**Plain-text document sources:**

_ _ _ _ _

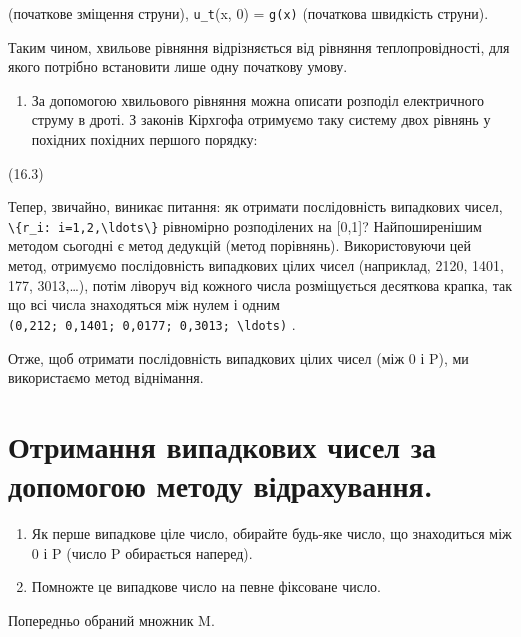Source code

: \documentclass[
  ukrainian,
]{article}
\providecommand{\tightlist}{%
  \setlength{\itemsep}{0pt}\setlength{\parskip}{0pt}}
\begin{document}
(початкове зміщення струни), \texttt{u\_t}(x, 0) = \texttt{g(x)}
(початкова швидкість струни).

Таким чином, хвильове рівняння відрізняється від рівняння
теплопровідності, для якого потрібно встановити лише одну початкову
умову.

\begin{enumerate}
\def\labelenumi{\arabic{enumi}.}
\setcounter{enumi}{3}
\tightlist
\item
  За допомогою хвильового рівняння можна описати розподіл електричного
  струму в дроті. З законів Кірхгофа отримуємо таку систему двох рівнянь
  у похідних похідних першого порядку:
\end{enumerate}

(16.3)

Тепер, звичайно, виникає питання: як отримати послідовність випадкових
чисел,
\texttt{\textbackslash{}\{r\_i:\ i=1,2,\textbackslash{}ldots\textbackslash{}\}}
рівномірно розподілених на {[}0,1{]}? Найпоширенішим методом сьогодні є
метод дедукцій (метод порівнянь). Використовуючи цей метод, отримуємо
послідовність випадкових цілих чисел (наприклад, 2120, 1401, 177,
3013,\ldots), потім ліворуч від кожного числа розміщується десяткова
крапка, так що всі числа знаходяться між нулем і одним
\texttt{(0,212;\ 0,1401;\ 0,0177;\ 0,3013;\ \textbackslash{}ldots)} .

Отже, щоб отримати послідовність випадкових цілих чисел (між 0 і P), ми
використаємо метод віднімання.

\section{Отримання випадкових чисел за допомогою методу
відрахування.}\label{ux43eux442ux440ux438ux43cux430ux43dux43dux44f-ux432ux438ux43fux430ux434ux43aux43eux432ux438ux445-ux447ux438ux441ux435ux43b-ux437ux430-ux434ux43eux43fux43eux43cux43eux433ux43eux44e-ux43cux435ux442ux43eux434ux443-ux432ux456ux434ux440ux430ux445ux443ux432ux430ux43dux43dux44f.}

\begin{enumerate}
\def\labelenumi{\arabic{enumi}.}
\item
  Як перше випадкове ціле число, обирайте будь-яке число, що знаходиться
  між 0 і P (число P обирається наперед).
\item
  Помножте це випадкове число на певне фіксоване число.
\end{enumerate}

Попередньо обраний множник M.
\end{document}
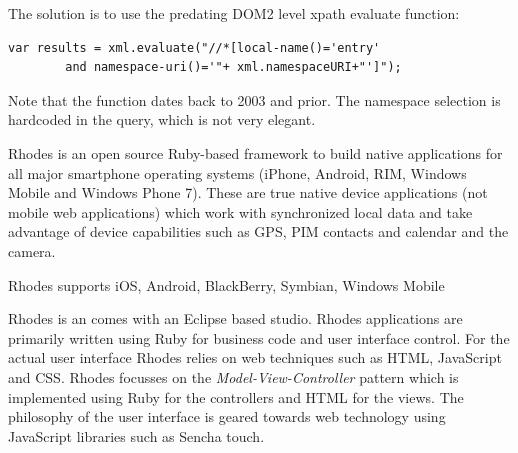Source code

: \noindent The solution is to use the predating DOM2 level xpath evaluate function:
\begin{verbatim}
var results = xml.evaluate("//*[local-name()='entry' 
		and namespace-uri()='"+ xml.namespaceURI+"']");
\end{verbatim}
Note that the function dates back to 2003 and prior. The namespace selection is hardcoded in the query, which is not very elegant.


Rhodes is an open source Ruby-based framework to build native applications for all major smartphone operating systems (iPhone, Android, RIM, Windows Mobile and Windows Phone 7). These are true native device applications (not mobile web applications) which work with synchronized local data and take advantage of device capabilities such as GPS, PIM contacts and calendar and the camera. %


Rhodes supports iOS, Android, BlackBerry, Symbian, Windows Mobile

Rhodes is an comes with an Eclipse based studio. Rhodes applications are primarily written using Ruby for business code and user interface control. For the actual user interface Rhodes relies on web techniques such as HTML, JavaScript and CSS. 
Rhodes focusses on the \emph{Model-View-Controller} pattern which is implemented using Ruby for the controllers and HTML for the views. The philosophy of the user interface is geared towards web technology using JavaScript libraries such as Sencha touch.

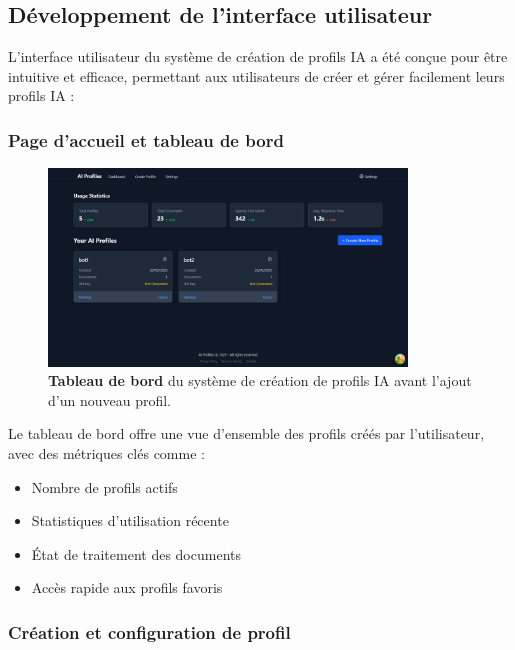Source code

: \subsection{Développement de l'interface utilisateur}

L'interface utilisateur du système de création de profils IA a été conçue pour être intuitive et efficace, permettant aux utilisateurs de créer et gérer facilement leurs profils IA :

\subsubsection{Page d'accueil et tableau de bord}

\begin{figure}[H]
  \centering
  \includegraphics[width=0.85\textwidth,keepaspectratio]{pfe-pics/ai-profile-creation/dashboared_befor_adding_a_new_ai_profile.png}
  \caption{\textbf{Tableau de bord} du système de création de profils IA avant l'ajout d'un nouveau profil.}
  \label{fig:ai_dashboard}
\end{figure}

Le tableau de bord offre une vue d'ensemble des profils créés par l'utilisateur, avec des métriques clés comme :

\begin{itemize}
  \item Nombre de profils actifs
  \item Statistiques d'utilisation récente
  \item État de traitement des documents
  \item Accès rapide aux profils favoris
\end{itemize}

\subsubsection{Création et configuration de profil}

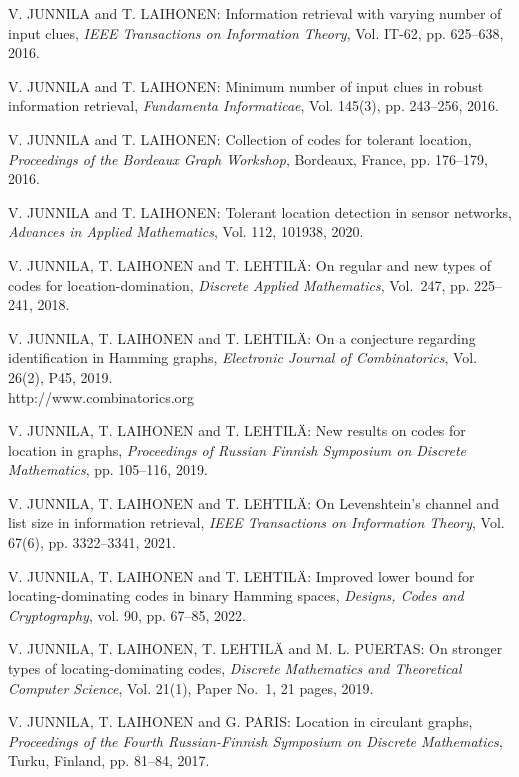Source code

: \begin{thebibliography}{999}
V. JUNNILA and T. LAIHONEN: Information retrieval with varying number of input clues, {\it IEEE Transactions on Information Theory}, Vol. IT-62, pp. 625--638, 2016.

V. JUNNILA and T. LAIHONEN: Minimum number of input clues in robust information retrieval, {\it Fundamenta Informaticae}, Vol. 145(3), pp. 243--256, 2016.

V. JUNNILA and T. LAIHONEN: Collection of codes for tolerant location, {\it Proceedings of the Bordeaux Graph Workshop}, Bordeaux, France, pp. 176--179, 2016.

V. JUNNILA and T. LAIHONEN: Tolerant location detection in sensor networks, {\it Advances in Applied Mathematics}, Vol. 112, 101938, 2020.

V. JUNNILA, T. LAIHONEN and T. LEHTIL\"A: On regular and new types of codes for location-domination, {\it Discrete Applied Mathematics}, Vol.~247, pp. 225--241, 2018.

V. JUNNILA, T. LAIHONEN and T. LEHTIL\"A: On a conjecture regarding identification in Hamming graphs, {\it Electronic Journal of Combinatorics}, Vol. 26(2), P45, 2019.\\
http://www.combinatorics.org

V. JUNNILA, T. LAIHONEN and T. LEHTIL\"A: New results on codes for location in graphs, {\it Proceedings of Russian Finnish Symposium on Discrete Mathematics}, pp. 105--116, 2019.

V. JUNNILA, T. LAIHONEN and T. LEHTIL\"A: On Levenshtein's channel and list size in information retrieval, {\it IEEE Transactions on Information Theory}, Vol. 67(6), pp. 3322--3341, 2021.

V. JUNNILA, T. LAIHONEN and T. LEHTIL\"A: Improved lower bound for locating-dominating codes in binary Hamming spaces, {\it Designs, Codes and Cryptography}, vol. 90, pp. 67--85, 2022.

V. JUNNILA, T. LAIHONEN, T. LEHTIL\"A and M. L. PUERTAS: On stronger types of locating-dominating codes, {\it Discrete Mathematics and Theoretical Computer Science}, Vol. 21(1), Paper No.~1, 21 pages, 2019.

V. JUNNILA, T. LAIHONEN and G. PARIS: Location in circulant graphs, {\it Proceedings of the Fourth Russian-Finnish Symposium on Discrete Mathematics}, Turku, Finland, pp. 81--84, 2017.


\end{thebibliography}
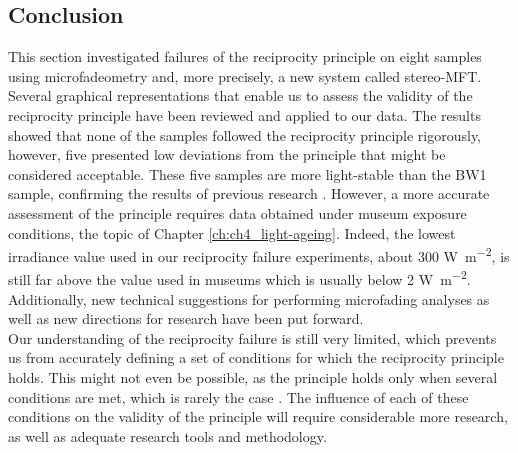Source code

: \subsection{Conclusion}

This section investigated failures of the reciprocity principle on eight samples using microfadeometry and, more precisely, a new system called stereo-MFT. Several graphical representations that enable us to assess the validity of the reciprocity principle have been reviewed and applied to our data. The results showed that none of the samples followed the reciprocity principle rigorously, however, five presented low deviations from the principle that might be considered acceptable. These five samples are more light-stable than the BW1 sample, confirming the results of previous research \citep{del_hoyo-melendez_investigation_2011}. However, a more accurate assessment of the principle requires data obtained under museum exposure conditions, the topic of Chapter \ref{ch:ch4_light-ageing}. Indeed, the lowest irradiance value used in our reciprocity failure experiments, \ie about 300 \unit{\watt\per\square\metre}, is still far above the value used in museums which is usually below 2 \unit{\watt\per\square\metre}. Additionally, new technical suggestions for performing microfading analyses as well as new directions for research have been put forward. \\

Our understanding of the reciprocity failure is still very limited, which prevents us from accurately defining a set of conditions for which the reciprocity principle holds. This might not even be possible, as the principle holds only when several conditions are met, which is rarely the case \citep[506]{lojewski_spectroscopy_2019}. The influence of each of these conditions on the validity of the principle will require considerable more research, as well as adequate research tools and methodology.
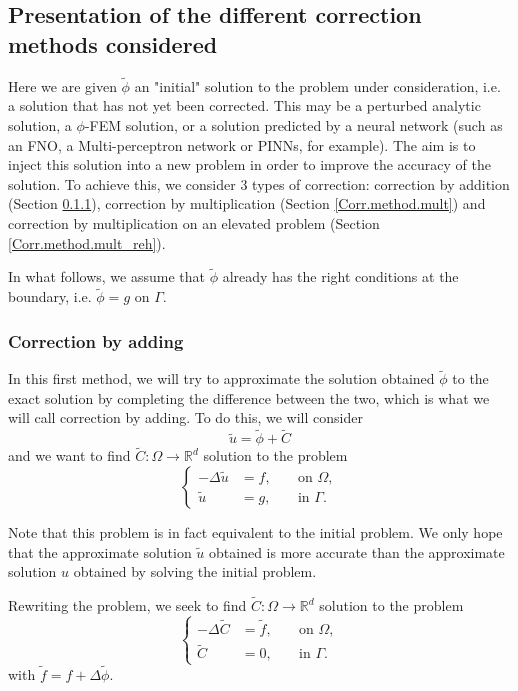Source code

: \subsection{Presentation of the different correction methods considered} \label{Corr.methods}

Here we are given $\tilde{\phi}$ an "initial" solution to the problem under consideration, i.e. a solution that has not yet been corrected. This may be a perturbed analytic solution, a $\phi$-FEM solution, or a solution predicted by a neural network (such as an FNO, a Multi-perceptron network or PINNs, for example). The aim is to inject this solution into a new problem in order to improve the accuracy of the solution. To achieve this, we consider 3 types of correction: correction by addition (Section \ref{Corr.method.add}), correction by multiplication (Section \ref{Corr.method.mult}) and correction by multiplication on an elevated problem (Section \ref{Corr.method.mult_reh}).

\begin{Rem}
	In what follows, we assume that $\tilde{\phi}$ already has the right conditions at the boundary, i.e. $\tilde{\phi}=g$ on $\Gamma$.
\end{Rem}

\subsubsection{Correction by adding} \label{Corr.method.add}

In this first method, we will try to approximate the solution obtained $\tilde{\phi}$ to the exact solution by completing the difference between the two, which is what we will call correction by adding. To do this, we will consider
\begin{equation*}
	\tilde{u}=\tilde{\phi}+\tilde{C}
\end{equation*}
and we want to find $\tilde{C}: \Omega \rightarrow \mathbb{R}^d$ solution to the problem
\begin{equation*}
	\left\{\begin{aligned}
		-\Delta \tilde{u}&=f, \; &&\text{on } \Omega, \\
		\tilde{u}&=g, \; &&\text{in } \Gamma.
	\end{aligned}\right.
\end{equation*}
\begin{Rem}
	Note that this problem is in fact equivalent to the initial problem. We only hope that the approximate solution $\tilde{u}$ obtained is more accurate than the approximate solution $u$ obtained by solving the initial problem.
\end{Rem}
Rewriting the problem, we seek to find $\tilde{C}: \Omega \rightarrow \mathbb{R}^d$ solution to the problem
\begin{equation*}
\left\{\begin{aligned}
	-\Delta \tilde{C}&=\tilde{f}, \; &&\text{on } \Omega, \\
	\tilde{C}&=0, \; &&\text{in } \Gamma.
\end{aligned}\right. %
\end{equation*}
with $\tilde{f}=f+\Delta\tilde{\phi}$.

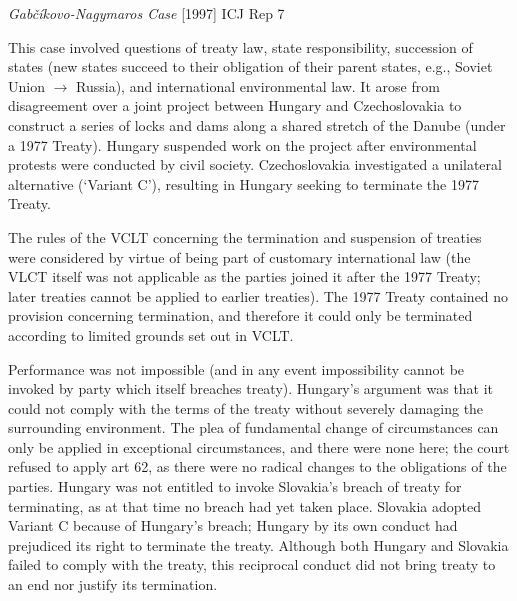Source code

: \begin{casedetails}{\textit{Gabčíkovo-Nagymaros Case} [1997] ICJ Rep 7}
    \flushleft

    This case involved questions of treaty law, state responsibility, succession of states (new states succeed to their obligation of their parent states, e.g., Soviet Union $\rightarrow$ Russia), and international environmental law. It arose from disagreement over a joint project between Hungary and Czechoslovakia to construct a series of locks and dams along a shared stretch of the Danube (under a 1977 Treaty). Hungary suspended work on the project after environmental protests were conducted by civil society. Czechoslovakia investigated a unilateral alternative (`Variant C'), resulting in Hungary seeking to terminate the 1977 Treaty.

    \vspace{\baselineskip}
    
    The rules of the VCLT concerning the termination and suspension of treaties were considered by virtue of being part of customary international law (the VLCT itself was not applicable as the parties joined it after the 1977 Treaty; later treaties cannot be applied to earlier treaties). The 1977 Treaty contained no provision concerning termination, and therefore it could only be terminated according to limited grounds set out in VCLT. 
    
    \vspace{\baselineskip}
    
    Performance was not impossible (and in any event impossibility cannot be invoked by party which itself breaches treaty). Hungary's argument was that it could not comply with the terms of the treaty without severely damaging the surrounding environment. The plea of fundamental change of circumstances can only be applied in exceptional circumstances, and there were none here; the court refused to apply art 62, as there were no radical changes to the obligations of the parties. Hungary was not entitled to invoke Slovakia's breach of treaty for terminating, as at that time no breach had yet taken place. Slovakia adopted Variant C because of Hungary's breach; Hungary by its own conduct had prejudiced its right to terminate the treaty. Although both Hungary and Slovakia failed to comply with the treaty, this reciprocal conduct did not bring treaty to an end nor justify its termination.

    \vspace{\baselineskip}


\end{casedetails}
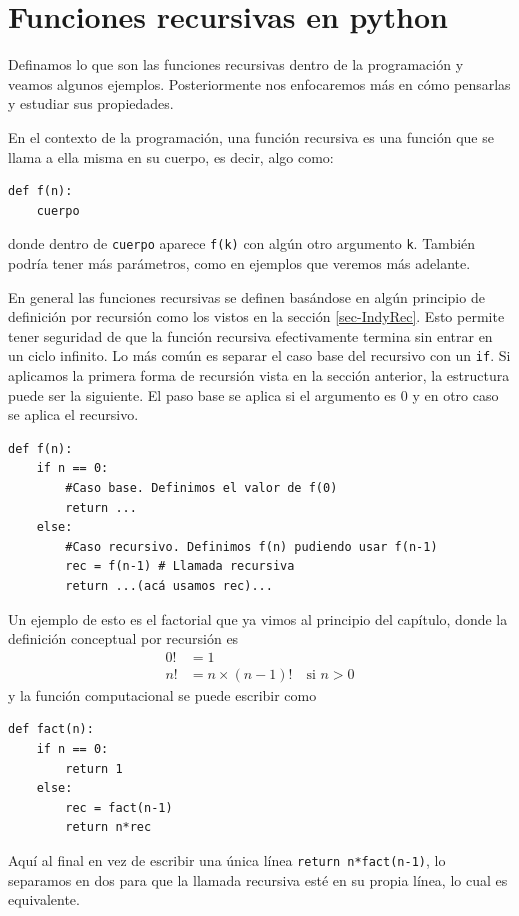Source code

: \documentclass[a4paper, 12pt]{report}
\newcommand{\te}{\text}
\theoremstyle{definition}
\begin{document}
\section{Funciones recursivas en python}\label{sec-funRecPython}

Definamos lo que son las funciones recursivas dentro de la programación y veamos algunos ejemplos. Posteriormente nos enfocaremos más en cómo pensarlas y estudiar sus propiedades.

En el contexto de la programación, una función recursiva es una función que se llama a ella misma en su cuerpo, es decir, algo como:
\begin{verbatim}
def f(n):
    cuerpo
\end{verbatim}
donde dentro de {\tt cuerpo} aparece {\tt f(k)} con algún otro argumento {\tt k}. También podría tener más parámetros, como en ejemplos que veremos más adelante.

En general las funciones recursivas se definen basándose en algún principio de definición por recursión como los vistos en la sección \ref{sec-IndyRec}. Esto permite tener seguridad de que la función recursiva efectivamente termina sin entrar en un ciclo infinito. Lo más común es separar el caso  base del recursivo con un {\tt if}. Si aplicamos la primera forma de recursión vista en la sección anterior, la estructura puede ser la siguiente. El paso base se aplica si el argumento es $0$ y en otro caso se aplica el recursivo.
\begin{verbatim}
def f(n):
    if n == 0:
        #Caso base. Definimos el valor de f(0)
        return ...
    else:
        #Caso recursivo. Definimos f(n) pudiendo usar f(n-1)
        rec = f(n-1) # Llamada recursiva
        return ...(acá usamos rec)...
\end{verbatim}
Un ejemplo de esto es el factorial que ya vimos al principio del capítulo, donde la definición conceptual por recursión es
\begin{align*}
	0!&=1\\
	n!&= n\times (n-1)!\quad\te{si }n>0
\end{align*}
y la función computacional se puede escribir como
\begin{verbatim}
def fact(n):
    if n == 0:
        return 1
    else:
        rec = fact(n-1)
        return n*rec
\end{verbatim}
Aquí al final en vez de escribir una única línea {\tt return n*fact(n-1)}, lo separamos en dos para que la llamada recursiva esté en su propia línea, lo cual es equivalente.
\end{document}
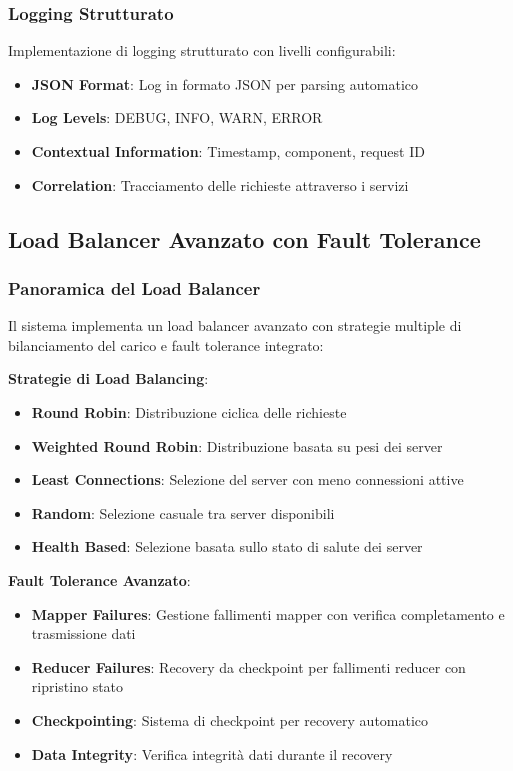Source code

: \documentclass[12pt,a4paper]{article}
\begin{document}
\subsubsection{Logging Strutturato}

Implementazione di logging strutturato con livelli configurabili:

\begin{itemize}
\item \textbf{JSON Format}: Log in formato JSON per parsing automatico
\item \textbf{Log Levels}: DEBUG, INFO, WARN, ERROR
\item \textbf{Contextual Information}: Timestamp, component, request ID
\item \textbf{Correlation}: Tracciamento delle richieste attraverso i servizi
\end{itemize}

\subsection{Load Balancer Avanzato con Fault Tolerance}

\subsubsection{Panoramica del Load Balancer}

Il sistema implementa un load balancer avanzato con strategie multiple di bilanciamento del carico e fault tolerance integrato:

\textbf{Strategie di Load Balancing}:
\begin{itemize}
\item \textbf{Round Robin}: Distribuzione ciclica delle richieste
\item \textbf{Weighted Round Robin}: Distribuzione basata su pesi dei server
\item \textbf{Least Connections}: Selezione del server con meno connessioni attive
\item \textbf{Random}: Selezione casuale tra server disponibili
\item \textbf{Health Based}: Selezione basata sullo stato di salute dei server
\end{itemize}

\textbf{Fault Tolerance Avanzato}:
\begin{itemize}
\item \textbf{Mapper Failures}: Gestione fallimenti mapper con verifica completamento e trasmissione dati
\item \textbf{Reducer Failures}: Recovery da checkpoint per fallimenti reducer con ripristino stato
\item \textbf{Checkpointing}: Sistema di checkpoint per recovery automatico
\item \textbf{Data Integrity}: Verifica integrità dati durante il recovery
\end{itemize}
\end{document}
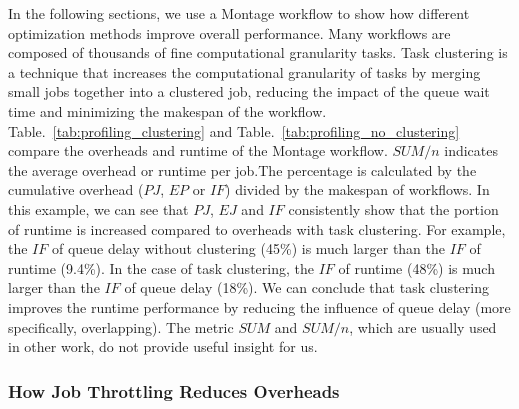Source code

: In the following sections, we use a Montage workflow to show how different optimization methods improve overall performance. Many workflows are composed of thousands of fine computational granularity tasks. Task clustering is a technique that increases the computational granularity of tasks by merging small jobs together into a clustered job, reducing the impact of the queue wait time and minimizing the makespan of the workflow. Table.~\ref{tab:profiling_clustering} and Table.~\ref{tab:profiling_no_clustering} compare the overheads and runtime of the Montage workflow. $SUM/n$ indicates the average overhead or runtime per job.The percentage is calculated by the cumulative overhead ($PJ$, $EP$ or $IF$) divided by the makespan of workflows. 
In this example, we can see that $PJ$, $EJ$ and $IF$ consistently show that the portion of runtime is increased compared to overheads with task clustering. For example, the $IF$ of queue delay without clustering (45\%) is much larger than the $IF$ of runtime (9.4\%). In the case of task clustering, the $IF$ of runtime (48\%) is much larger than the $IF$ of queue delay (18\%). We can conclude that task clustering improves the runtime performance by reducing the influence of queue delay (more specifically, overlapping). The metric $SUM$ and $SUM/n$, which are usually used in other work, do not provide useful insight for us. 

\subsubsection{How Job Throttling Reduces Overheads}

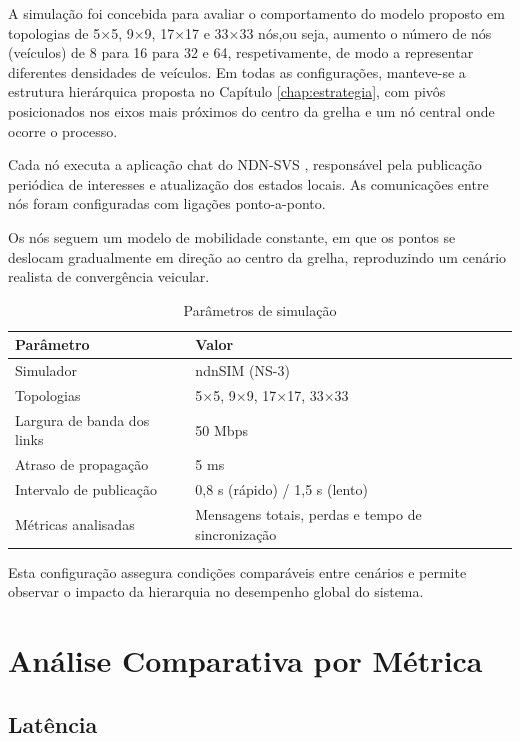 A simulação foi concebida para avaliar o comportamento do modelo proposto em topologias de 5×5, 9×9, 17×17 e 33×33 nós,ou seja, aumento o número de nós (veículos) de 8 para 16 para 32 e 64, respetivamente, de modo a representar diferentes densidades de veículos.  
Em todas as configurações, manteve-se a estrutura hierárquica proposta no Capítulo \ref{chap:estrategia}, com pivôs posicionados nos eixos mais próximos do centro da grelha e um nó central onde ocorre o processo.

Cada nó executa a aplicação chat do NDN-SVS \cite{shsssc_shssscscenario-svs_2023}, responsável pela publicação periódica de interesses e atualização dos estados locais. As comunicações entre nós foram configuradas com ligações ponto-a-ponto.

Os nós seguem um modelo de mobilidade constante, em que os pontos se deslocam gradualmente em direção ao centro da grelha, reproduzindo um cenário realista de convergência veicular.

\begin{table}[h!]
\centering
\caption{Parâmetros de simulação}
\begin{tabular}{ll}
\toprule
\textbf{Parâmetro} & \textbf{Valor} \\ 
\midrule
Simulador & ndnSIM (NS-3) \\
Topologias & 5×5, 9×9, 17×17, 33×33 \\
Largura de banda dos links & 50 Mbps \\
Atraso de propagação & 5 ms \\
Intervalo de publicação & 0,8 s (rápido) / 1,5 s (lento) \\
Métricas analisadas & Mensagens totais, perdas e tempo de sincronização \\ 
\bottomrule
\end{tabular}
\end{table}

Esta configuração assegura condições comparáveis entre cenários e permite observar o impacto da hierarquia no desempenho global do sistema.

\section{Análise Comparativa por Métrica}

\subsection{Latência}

_ _ _ _ _

Beginning with the line above that contains "Rhodes supports iOS, Android, BlackBerry, Symbian, Windows" and finishing with the line that contains "V. JUNNILA and T. LAIHONEN: Information", print those lines exactly and only. Skip all pictures.

**REPLY TO THE EXERCISE:**
Rhodes supports iOS, Android, BlackBerry, Symbian, Windows Mobile

Rhodes is an comes with an Eclipse based studio. Rhodes applications are primarily written using Ruby for business code and user interface control. For the actual user interface Rhodes relies on web techniques such as HTML, JavaScript and CSS. 
Rhodes focusses on the \emph{Model-View-Controller} pattern which is implemented using Ruby for the controllers and HTML for the views. The philosophy of the user interface is geared towards web technology using JavaScript libraries such as Sencha touch.

Source code

: \subsection{Développement de l'interface utilisateur}

L'interface utilisateur du système de création de profils IA a été conçue pour être intuitive et efficace, permettant aux utilisateurs de créer et gérer facilement leurs profils IA :

\subsubsection{Page d'accueil et tableau de bord}

\begin{figure}[H]
  \centering
  \includegraphics[width=0.85\textwidth,keepaspectratio]{pfe-pics/ai-profile-creation/dashboared_befor_adding_a_new_ai_profile.png}
  \caption{\textbf{Tableau de bord} du système de création de profils IA avant l'ajout d'un nouveau profil.}
  \label{fig:ai_dashboard}
\end{figure}

Le tableau de bord offre une vue d'ensemble des profils créés par l'utilisateur, avec des métriques clés comme :

\begin{itemize}
  \item Nombre de profils actifs
  \item Statistiques d'utilisation récente
  \item État de traitement des documents
  \item Accès rapide aux profils favoris
\end{itemize}

\subsubsection{Création et configuration de profil}

Source code

: \begin{thebibliography}{999}
V. JUNNILA and T. LAIHONEN: Information retrieval with varying number of input clues, {\it IEEE Transactions on Information Theory}, Vol. IT-62, pp. 625--638, 2016.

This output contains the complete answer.